WORK TO COMPLETE: Restate the data below word for word, and let no image into your version.

::: RECORDS SHOWN

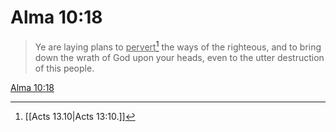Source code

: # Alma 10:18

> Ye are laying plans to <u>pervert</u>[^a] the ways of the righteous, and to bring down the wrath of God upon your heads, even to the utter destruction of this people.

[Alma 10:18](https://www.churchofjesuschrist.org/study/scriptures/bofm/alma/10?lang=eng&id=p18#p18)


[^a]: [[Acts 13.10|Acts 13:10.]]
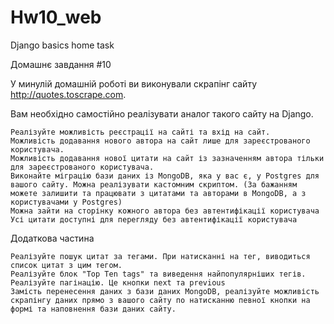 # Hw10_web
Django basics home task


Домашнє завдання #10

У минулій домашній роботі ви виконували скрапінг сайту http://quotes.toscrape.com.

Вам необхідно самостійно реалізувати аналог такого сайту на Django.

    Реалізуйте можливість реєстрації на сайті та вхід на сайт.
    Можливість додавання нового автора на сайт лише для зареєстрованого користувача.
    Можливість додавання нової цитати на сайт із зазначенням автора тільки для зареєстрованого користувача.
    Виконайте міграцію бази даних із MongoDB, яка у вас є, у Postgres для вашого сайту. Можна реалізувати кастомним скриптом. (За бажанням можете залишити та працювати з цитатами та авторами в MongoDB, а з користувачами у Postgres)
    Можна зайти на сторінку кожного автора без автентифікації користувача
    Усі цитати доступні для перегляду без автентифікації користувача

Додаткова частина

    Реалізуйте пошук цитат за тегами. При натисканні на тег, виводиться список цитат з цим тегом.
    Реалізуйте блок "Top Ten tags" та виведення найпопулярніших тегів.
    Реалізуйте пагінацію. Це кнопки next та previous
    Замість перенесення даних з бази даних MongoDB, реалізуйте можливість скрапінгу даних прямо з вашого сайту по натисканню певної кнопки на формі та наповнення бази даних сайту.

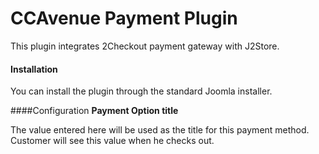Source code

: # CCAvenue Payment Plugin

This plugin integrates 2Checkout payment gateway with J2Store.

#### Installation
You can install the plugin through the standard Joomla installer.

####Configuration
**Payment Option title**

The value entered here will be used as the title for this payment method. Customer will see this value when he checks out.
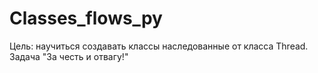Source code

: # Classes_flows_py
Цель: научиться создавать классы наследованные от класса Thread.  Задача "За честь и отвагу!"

::::::

RESULT OF THIS TASK:
Source code

: # Alma 10:18

> Ye are laying plans to <u>pervert</u>[^a] the ways of the righteous, and to bring down the wrath of God upon your heads, even to the utter destruction of this people.

[Alma 10:18](https://www.churchofjesuschrist.org/study/scriptures/bofm/alma/10?lang=eng&id=p18#p18)


[^a]: [[Acts 13.10|Acts 13:10.]]
 # Hw10_web
Django basics home task


Домашнє завдання #10

У минулій домашній роботі ви виконували скрапінг сайту http://quotes.toscrape.com.

Вам необхідно самостійно реалізувати аналог такого сайту на Django.

    Реалізуйте можливість реєстрації на сайті та вхід на сайт.
    Можливість додавання нового автора на сайт лише для зареєстрованого користувача.
    Можливість додавання нової цитати на сайт із зазначенням автора тільки для зареєстрованого користувача.
    Виконайте міграцію бази даних із MongoDB, яка у вас є, у Postgres для вашого сайту. Можна реалізувати кастомним скриптом. (За бажанням можете залишити та працювати з цитатами та авторами в MongoDB, а з користувачами у Postgres)
    Можна зайти на сторінку кожного автора без автентифікації користувача
    Усі цитати доступні для перегляду без автентифікації користувача

Додаткова частина

    Реалізуйте пошук цитат за тегами. При натисканні на тег, виводиться список цитат з цим тегом.
    Реалізуйте блок "Top Ten tags" та виведення найпопулярніших тегів.
    Реалізуйте пагінацію. Це кнопки next та previous
    Замість перенесення даних з бази даних MongoDB, реалізуйте можливість скрапінгу даних прямо з вашого сайту по натисканню певної кнопки на формі та наповнення бази даних сайту.

Source code

: # CCAvenue Payment Plugin

This plugin integrates 2Checkout payment gateway with J2Store.

#### Installation
You can install the plugin through the standard Joomla installer.

####Configuration
**Payment Option title**

The value entered here will be used as the title for this payment method. Customer will see this value when he checks out.
Source code

: # Classes_flows_py
Цель: научиться создавать классы наследованные от класса Thread.  Задача "За честь и отвагу!"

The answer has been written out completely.